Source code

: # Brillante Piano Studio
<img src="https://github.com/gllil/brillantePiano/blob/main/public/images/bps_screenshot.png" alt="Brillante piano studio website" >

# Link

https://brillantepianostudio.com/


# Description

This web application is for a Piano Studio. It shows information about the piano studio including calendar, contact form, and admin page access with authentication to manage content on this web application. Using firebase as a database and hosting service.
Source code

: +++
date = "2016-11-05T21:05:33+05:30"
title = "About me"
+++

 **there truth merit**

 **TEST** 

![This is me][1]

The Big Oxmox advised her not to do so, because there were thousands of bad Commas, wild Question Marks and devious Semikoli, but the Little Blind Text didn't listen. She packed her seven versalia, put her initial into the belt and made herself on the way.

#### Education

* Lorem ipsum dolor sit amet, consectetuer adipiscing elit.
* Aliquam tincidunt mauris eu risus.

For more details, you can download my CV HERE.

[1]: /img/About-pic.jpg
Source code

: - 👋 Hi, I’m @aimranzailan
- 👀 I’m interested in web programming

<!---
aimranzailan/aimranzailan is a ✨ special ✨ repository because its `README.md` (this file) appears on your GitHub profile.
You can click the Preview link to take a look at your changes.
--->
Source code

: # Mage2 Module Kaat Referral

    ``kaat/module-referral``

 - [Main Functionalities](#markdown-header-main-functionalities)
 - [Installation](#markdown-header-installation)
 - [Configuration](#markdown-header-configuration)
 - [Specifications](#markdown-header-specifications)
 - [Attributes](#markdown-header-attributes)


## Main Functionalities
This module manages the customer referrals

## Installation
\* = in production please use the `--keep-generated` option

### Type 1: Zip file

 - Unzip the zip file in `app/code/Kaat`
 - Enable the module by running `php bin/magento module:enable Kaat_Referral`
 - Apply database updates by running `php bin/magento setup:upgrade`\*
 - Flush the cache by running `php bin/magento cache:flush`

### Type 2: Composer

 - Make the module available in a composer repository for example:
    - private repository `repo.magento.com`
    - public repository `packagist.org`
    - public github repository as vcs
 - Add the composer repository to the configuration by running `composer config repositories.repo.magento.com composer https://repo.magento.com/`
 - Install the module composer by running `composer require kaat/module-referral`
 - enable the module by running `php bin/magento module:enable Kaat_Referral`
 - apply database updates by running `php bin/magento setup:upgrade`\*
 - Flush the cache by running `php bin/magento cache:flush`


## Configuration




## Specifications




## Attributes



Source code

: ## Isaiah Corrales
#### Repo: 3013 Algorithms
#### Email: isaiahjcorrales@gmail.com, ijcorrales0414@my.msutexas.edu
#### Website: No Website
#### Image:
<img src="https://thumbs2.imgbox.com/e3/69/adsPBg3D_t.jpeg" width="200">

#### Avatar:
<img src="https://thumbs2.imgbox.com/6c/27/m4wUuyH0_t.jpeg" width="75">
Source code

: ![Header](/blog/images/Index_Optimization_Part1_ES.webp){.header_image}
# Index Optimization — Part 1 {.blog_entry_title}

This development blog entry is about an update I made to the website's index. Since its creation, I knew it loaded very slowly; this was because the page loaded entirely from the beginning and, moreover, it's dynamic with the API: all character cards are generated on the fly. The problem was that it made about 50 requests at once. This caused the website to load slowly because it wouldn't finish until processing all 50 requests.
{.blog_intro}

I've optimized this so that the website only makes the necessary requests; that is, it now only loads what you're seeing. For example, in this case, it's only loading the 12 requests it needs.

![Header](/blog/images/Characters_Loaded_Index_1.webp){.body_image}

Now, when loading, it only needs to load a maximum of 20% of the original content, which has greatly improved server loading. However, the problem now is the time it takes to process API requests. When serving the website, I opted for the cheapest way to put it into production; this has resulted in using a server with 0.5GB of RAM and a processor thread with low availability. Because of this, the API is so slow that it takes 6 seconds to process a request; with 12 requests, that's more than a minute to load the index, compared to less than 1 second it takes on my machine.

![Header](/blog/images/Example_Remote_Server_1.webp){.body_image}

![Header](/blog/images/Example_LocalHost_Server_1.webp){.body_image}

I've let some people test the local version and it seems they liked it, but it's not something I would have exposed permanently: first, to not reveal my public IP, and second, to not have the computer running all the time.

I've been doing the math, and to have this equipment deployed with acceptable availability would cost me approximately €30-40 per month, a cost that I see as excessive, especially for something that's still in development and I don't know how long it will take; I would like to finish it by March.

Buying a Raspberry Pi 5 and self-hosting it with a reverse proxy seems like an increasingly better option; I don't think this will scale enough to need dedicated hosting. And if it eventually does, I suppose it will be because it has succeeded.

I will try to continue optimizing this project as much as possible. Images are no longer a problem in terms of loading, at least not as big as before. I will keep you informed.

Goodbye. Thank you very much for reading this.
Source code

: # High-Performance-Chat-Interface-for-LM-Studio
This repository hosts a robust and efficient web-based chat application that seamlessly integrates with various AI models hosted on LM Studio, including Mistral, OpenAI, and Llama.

EXERCISE GOAL => Lines from the top of the entries through the line with "# Description" are to be transcribed exactly, and nothing more.

REPLY TO THE TASK =>
Source code

: # Brillante Piano Studio
<img src="https://github.com/gllil/brillantePiano/blob/main/public/images/bps_screenshot.png" alt="Brillante piano studio website" >

# Link

https://brillantepianostudio.com/


# Description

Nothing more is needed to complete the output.